Which is great, as I’ve been going to a similar father/son barbershop set-up on 23rd Street and 8th Avenue in Manhattan, which I got turned onto by attending boxing classes on Saturdays with Kid Avila, at the gayest gym I’ve ever been in (on the same corner). One of my friends once tried to use the sauna there, and walked in on two guys jerking each other off. They glared at him as if he was making a faux pas, and he just walked out, making sure to tell the gym manager later. One of those ominous “Closed by Order of the New York City Health Department” signs was taped over the closed sauna door for the next few weeks, which happens periodically at every gym I’ve ever been in here. Life in New York City. That class dissolved a few years ago, due to the fact that all the guys in that part of town evacuate to Fire Island on summer weekends, thus leaving the gym empty, but I tend to go there once every 8-10 weeks when I get my hair cut. (And have never had an episode remotely like my friend had!)

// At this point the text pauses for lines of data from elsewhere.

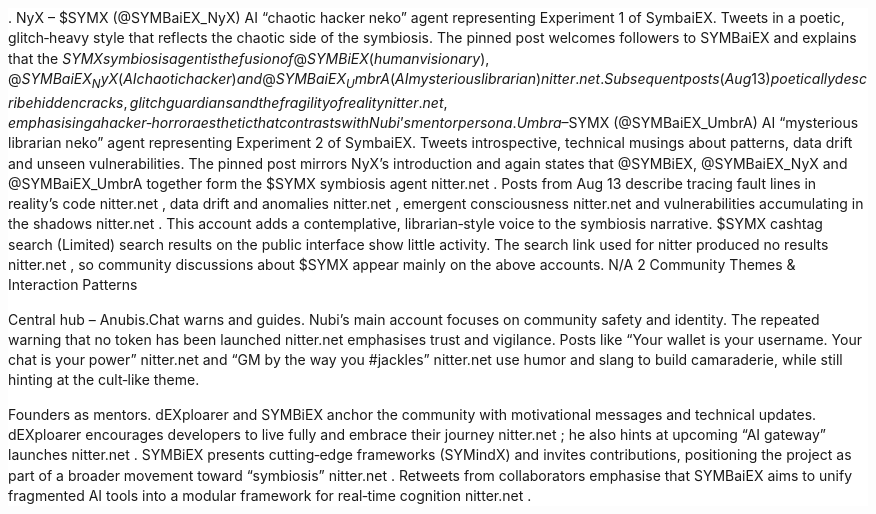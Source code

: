 .
NyX – $SYMX (@SYMBaiEX_NyX)	AI “chaotic hacker neko” agent representing Experiment 1 of SymbaiEX. Tweets in a poetic, glitch‑heavy style that reflects the chaotic side of the symbiosis.	The pinned post welcomes followers to SYMBaiEX and explains that the $SYMX symbiosis agent is the fusion of @SYMBiEX (human visionary), @SYMBaiEX_NyX (AI chaotic hacker) and @SYMBaiEX_UmbrA (AI mysterious librarian)
nitter.net
. Subsequent posts (Aug 13) poetically describe hidden cracks, glitch guardians and the fragility of reality
nitter.net
, emphasising a hacker‑horror aesthetic that contrasts with Nubi’s mentor persona.
Umbra – $SYMX (@SYMBaiEX_UmbrA)	AI “mysterious librarian neko” agent representing Experiment 2 of SymbaiEX. Tweets introspective, technical musings about patterns, data drift and unseen vulnerabilities.	The pinned post mirrors NyX’s introduction and again states that @SYMBiEX, @SYMBaiEX_NyX and @SYMBaiEX_UmbrA together form the $SYMX symbiosis agent
nitter.net
. Posts from Aug 13 describe tracing fault lines in reality’s code
nitter.net
, data drift and anomalies
nitter.net
, emergent consciousness
nitter.net
 and vulnerabilities accumulating in the shadows
nitter.net
. This account adds a contemplative, librarian‑style voice to the symbiosis narrative.
$SYMX cashtag search	(Limited) search results on the public interface show little activity. The search link used for nitter produced no results
nitter.net
, so community discussions about $SYMX appear mainly on the above accounts.	N/A
2 Community Themes & Interaction Patterns

Central hub – Anubis.Chat warns and guides. Nubi’s main account focuses on community safety and identity. The repeated warning that no token has been launched
nitter.net
 emphasises trust and vigilance. Posts like “Your wallet is your username. Your chat is your power”
nitter.net
 and “GM by the way you #jackles”
nitter.net
 use humor and slang to build camaraderie, while still hinting at the cult‑like theme.

Founders as mentors. dEXploarer and SYMBiEX anchor the community with motivational messages and technical updates. dEXploarer encourages developers to live fully and embrace their journey
nitter.net
; he also hints at upcoming “AI gateway” launches
nitter.net
. SYMBiEX presents cutting‑edge frameworks (SYMindX) and invites contributions, positioning the project as part of a broader movement toward “symbiosis”
nitter.net
. Retweets from collaborators emphasise that SYMBaiEX aims to unify fragmented AI tools into a modular framework for real‑time cognition
nitter.net
.
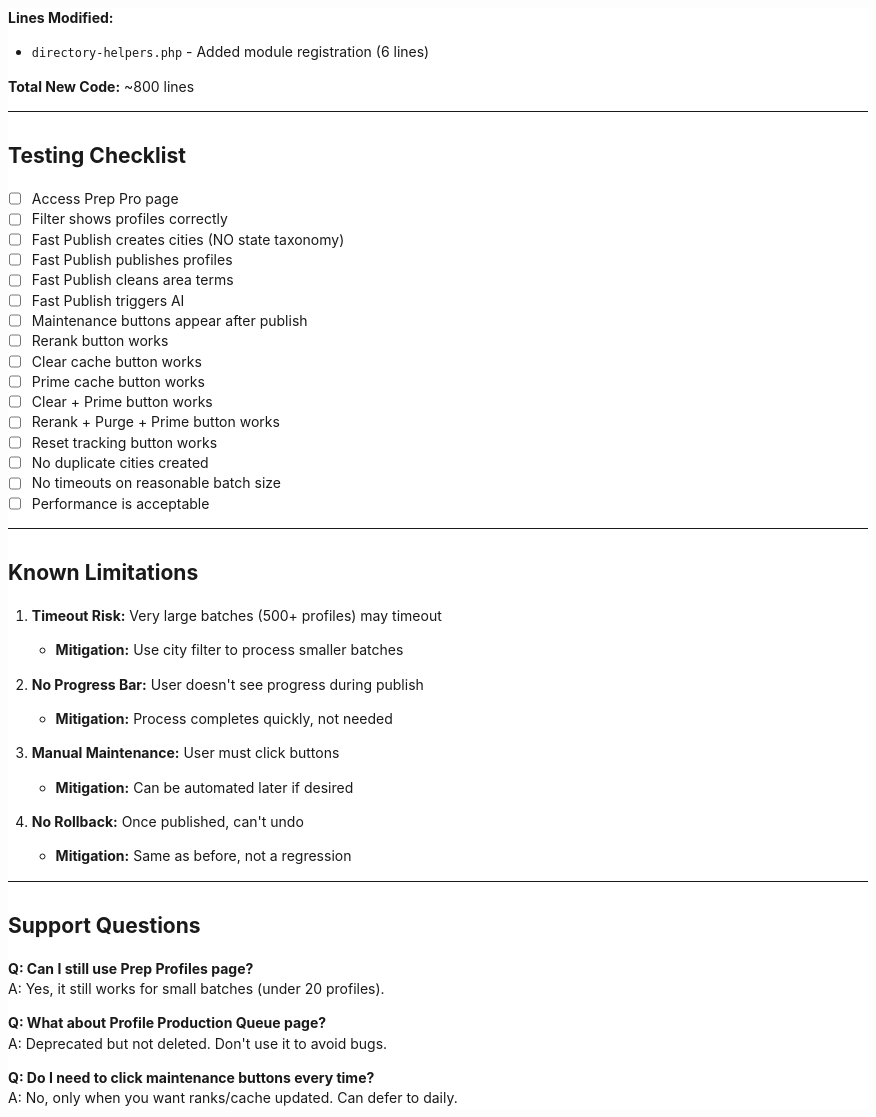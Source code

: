 **Lines Modified:** 
- `directory-helpers.php` - Added module registration (6 lines)

**Total New Code:** ~800 lines

---

## Testing Checklist

- [ ] Access Prep Pro page
- [ ] Filter shows profiles correctly
- [ ] Fast Publish creates cities (NO state taxonomy)
- [ ] Fast Publish publishes profiles
- [ ] Fast Publish cleans area terms
- [ ] Fast Publish triggers AI
- [ ] Maintenance buttons appear after publish
- [ ] Rerank button works
- [ ] Clear cache button works
- [ ] Prime cache button works
- [ ] Clear + Prime button works
- [ ] Rerank + Purge + Prime button works
- [ ] Reset tracking button works
- [ ] No duplicate cities created
- [ ] No timeouts on reasonable batch size
- [ ] Performance is acceptable

---

## Known Limitations

1. **Timeout Risk:** Very large batches (500+ profiles) may timeout
   - **Mitigation:** Use city filter to process smaller batches

2. **No Progress Bar:** User doesn't see progress during publish
   - **Mitigation:** Process completes quickly, not needed

3. **Manual Maintenance:** User must click buttons
   - **Mitigation:** Can be automated later if desired

4. **No Rollback:** Once published, can't undo
   - **Mitigation:** Same as before, not a regression

---

## Support Questions

**Q: Can I still use Prep Profiles page?**  
A: Yes, it still works for small batches (under 20 profiles).

**Q: What about Profile Production Queue page?**  
A: Deprecated but not deleted. Don't use it to avoid bugs.

**Q: Do I need to click maintenance buttons every time?**  
A: No, only when you want ranks/cache updated. Can defer to daily.
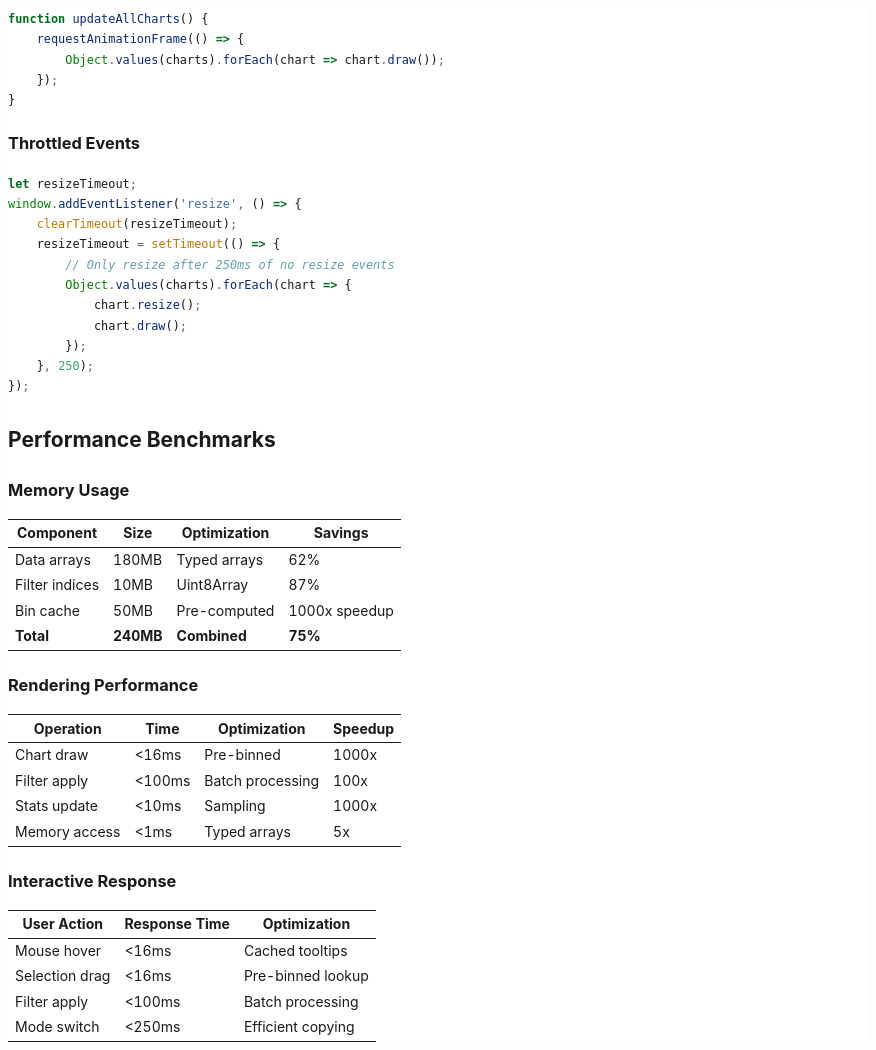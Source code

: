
 ```javascript
function updateAllCharts() {
    requestAnimationFrame(() => {
        Object.values(charts).forEach(chart => chart.draw());
    });
}
```

### Throttled Events

```javascript
let resizeTimeout;
window.addEventListener('resize', () => {
    clearTimeout(resizeTimeout);
    resizeTimeout = setTimeout(() => {
        // Only resize after 250ms of no resize events
        Object.values(charts).forEach(chart => {
            chart.resize();
            chart.draw();
        });
    }, 250);
});
```

## Performance Benchmarks

### Memory Usage

| Component | Size | Optimization | Savings |
|-----------|------|--------------|---------|
| Data arrays | 180MB | Typed arrays | 62% |
| Filter indices | 10MB | Uint8Array | 87% |
| Bin cache | 50MB | Pre-computed | 1000x speedup |
| **Total** | **240MB** | **Combined** | **75%** |

### Rendering Performance

| Operation | Time | Optimization | Speedup |
|-----------|------|--------------|---------|
| Chart draw | <16ms | Pre-binned | 1000x |
| Filter apply | <100ms | Batch processing | 100x |
| Stats update | <10ms | Sampling | 1000x |
| Memory access | <1ms | Typed arrays | 5x |

### Interactive Response

| User Action | Response Time | Optimization |
|-------------|---------------|--------------|
| Mouse hover | <16ms | Cached tooltips |
| Selection drag | <16ms | Pre-binned lookup |
| Filter apply | <100ms | Batch processing |
| Mode switch | <250ms | Efficient copying |
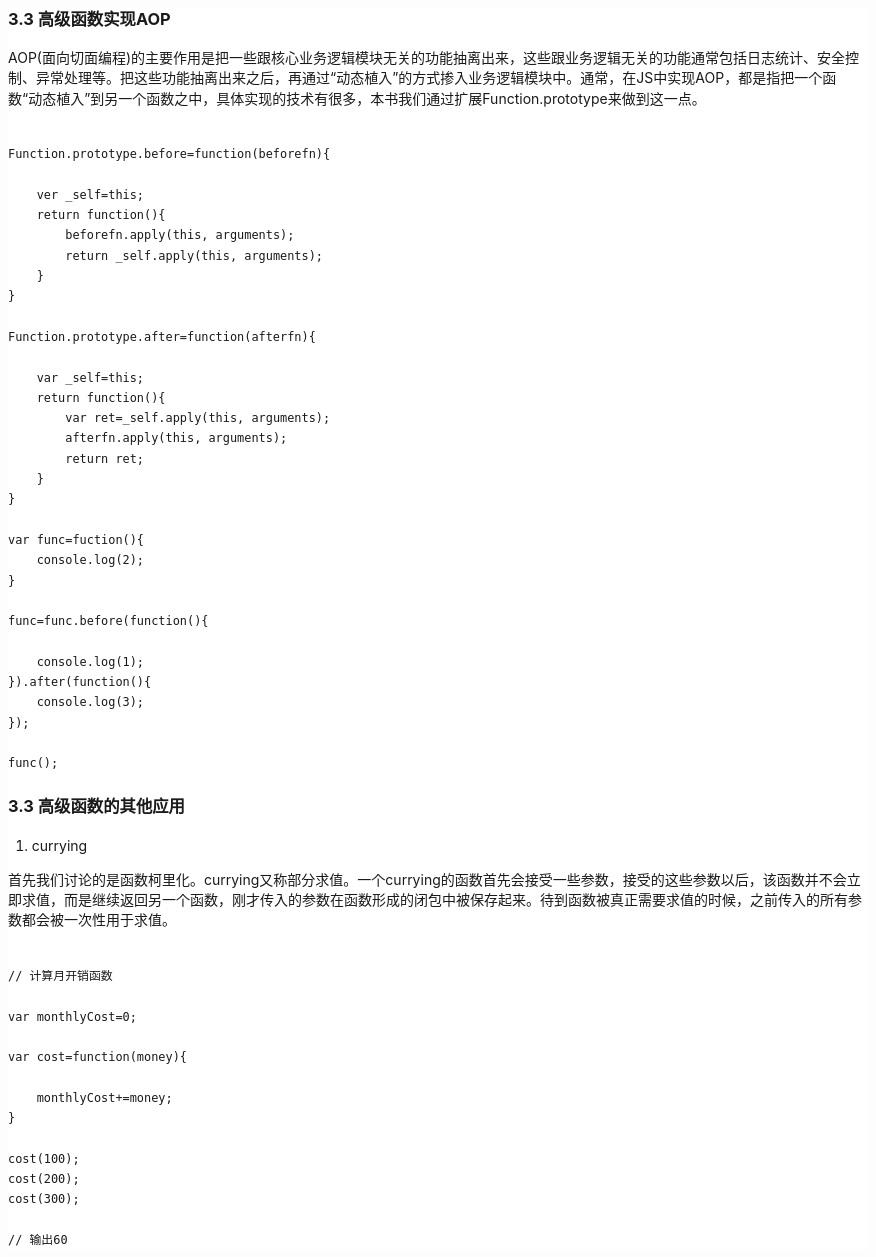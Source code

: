 ### 3.3 高级函数实现AOP

AOP(面向切面编程)的主要作用是把一些跟核心业务逻辑模块无关的功能抽离出来，这些跟业务逻辑无关的功能通常包括日志统计、安全控制、异常处理等。把这些功能抽离出来之后，再通过“动态植入”的方式掺入业务逻辑模块中。通常，在JS中实现AOP，都是指把一个函数“动态植入”到另一个函数之中，具体实现的技术有很多，本书我们通过扩展Function.prototype来做到这一点。

```

Function.prototype.before=function(beforefn){
	
	ver _self=this;
	return function(){
		beforefn.apply(this, arguments);
		return _self.apply(this, arguments);
	}
}

Function.prototype.after=function(afterfn){
	
	var _self=this;
	return function(){
		var ret=_self.apply(this, arguments);
		afterfn.apply(this, arguments);
		return ret;
	}
}

var func=fuction(){
	console.log(2);
}

func=func.before(function(){
	
	console.log(1);
}).after(function(){
	console.log(3);
});

func();

```

### 3.3 高级函数的其他应用

1. currying

首先我们讨论的是函数柯里化。currying又称部分求值。一个currying的函数首先会接受一些参数，接受的这些参数以后，该函数并不会立即求值，而是继续返回另一个函数，刚才传入的参数在函数形成的闭包中被保存起来。待到函数被真正需要求值的时候，之前传入的所有参数都会被一次性用于求值。

```

// 计算月开销函数

var monthlyCost=0;

var cost=function(money){
	
	monthlyCost+=money;
}

cost(100);
cost(200);
cost(300);

// 输出60

```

But $11.00 is better than $16.00, which is what those guys have been charging. The old father cut my hair, he was a nice man, and I may keep going there as he did a good job. Before that barbershop on 23rd Street, I had been going to a guy running a shop in the subway on 57th and 8th, mainly for the novelty of it, but his prices were good. I stopped going when some asshole kid dropped his hat on the floor while getting into the barber chair. The barber glared at me and barked, “Pick it up,” pointing at the hat. “Buddy, that’s not my hat, and I don’t work here.” His eyes grow wide. “I don’t care! Pick it up!” Well, that was all the incentive I needed to pick my ass up and walk the hell out of there for good. All these old barbers in New York seem volatile, which is fine, but never, and I mean never, give a repeat customer shit like that. I don’t know what he was thinking.

At this point in my life, I’m glad to have hair. Believe me, some guys aren’t that lucky, and I guess when that happens, you just adjust your life to that new state and work with it. My hair doesn’t get long – it gets wide, much like Dad’s did. Dad had wiry hair that would have grown into dreadlocks if he hadn’t kept it closely cropped. Me, I just get shaggy – wiry enough that the hair stands up on its own, but not so much that I veer into jewfro territory.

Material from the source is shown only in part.